Task goal: The records that follow are to be given again exactly, with their pictures omitted.

================================

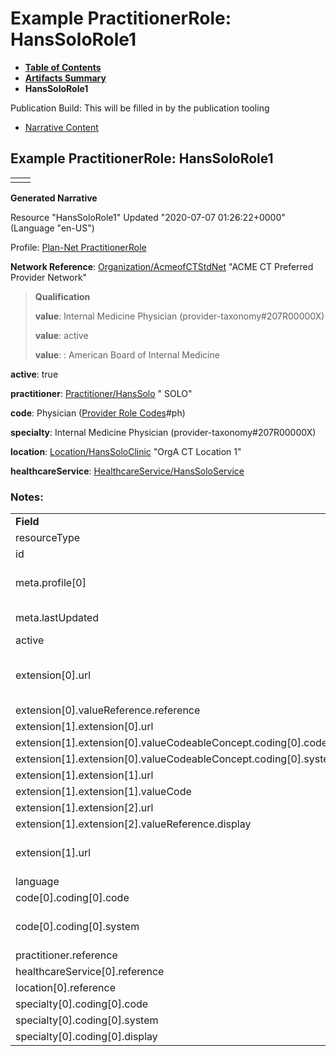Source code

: # Example PractitionerRole: HansSoloRole1

* [**Table of Contents**](toc.html)
* [**Artifacts Summary**](artifacts.html)
* **HansSoloRole1**

Publication Build: This will be filled in by the publication tooling

* [Narrative Content](#)

## Example PractitionerRole: HansSoloRole1

|  |  |
| --- | --- |
|  | |

**Generated Narrative**

Resource "HansSoloRole1" Updated "2020-07-07 01:26:22+0000" (Language "en-US")

Profile: [Plan-Net PractitionerRole](StructureDefinition-plannet-PractitionerRole.html)

**Network Reference**: [Organization/AcmeofCTStdNet](Organization-AcmeofCTStdNet.html) "ACME CT Preferred Provider Network"

> **Qualification**
>
> **value**: Internal Medicine Physician  (provider-taxonomy#207R00000X)
>
> **value**: active
>
> **value**: : American Board of Internal Medicine

**active**: true

**practitioner**: [Practitioner/HansSolo](Practitioner-HansSolo.html) " SOLO"

**code**: Physician  ([Provider Role Codes](CodeSystem-ProviderRoleCS.html)#ph)

**specialty**: Internal Medicine Physician  (provider-taxonomy#207R00000X)

**location**: [Location/HansSoloClinic](Location-HansSoloClinic.html) "OrgA CT Location 1"

**healthcareService**: [HealthcareService/HansSoloService](HealthcareService-HansSoloService.html)

### Notes:

|  |  |
| --- | --- |
| **Field** | **Value** |
| resourceType | "PractitionerRole" |
| id | "HansSoloRole1" |
| meta.profile[0] | "http://hl7.org/fhir/us/davinci-pdex-plan-net/StructureDefinition/plannet-PractitionerRole" |
| meta.lastUpdated | "2020-07-07T13:26:22.0314215+00:00" |
| active | "true" |
| extension[0].url | "http://hl7.org/fhir/us/davinci-pdex-plan-net/StructureDefinition/network-reference" |
| extension[0].valueReference.reference | "Organization/AcmeofCTStdNet" |
| extension[1].extension[0].url | "code" |
| extension[1].extension[0].valueCodeableConcept.coding[0].code | #207R00000X |
| extension[1].extension[0].valueCodeableConcept.coding[0].system | "http://nucc.org/provider-taxonomy" |
| extension[1].extension[1].url | "status" |
| extension[1].extension[1].valueCode | "active" |
| extension[1].extension[2].url | "issuer" |
| extension[1].extension[2].valueReference.display | "American Board of Internal Medicine" |
| extension[1].url | "http://hl7.org/fhir/us/davinci-pdex-plan-net/StructureDefinition/qualification" |
| language | "en-US" |
| code[0].coding[0].code | #ph |
| code[0].coding[0].system | "http://hl7.org/fhir/us/davinci-pdex-plan-net/CodeSystem/ProviderRoleCS" |
| practitioner.reference | "Practitioner/HansSolo" |
| healthcareService[0].reference | "HealthcareService/HansSoloService" |
| location[0].reference | "Location/HansSoloClinic" |
| specialty[0].coding[0].code | #207R00000X |
| specialty[0].coding[0].system | "http://nucc.org/provider-taxonomy" |
| specialty[0].coding[0].display | "Internal Medicine Physician" |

================================

Written answer:
Source code

: # Example PractitionerRole: HansSoloRole1

* [**Table of Contents**](toc.html)
* [**Artifacts Summary**](artifacts.html)
* **HansSoloRole1**

Publication Build: This will be filled in by the publication tooling

* [Narrative Content](#)

## Example PractitionerRole: HansSoloRole1

|  |  |
| --- | --- |
|  | |

**Generated Narrative**

Resource "HansSoloRole1" Updated "2020-07-07 01:26:22+0000" (Language "en-US")

Profile: [Plan-Net PractitionerRole](StructureDefinition-plannet-PractitionerRole.html)

**Network Reference**: [Organization/AcmeofCTStdNet](Organization-AcmeofCTStdNet.html) "ACME CT Preferred Provider Network"

> **Qualification**
>
> **value**: Internal Medicine Physician  (provider-taxonomy#207R00000X)
>
> **value**: active
>
> **value**: : American Board of Internal Medicine

**active**: true

**practitioner**: [Practitioner/HansSolo](Practitioner-HansSolo.html) " SOLO"

**code**: Physician  ([Provider Role Codes](CodeSystem-ProviderRoleCS.html)#ph)

**specialty**: Internal Medicine Physician  (provider-taxonomy#207R00000X)

**location**: [Location/HansSoloClinic](Location-HansSoloClinic.html) "OrgA CT Location 1"

**healthcareService**: [HealthcareService/HansSoloService](HealthcareService-HansSoloService.html)

### Notes:

|  |  |
| --- | --- |
| **Field** | **Value** |
| resourceType | "PractitionerRole" |
| id | "HansSoloRole1" |
| meta.profile[0] | "http://hl7.org/fhir/us/davinci-pdex-plan-net/StructureDefinition/plannet-PractitionerRole" |
| meta.lastUpdated | "2020-07-07T13:26:22.0314215+00:00" |
| active | "true" |
| extension[0].url | "http://hl7.org/fhir/us/davinci-pdex-plan-net/StructureDefinition/network-reference" |
| extension[0].valueReference.reference | "Organization/AcmeofCTStdNet" |
| extension[1].extension[0].url | "code" |
| extension[1].extension[0].valueCodeableConcept.coding[0].code | #207R00000X |
| extension[1].extension[0].valueCodeableConcept.coding[0].system | "http://nucc.org/provider-taxonomy" |
| extension[1].extension[1].url | "status" |
| extension[1].extension[1].valueCode | "active" |
| extension[1].extension[2].url | "issuer" |
| extension[1].extension[2].valueReference.display | "American Board of Internal Medicine" |
| extension[1].url | "http://hl7.org/fhir/us/davinci-pdex-plan-net/StructureDefinition/qualification" |
| language | "en-US" |
| code[0].coding[0].code | #ph |
| code[0].coding[0].system | "http://hl7.org/fhir/us/davinci-pdex-plan-net/CodeSystem/ProviderRoleCS" |
| practitioner.reference | "Practitioner/HansSolo" |
| healthcareService[0].reference | "HealthcareService/HansSoloService" |
| location[0].reference | "Location/HansSoloClinic" |
| specialty[0].coding[0].code | #207R00000X |
| specialty[0].coding[0].system | "http://nucc.org/provider-taxonomy" |
| specialty[0].coding[0].display | "Internal Medicine Physician" |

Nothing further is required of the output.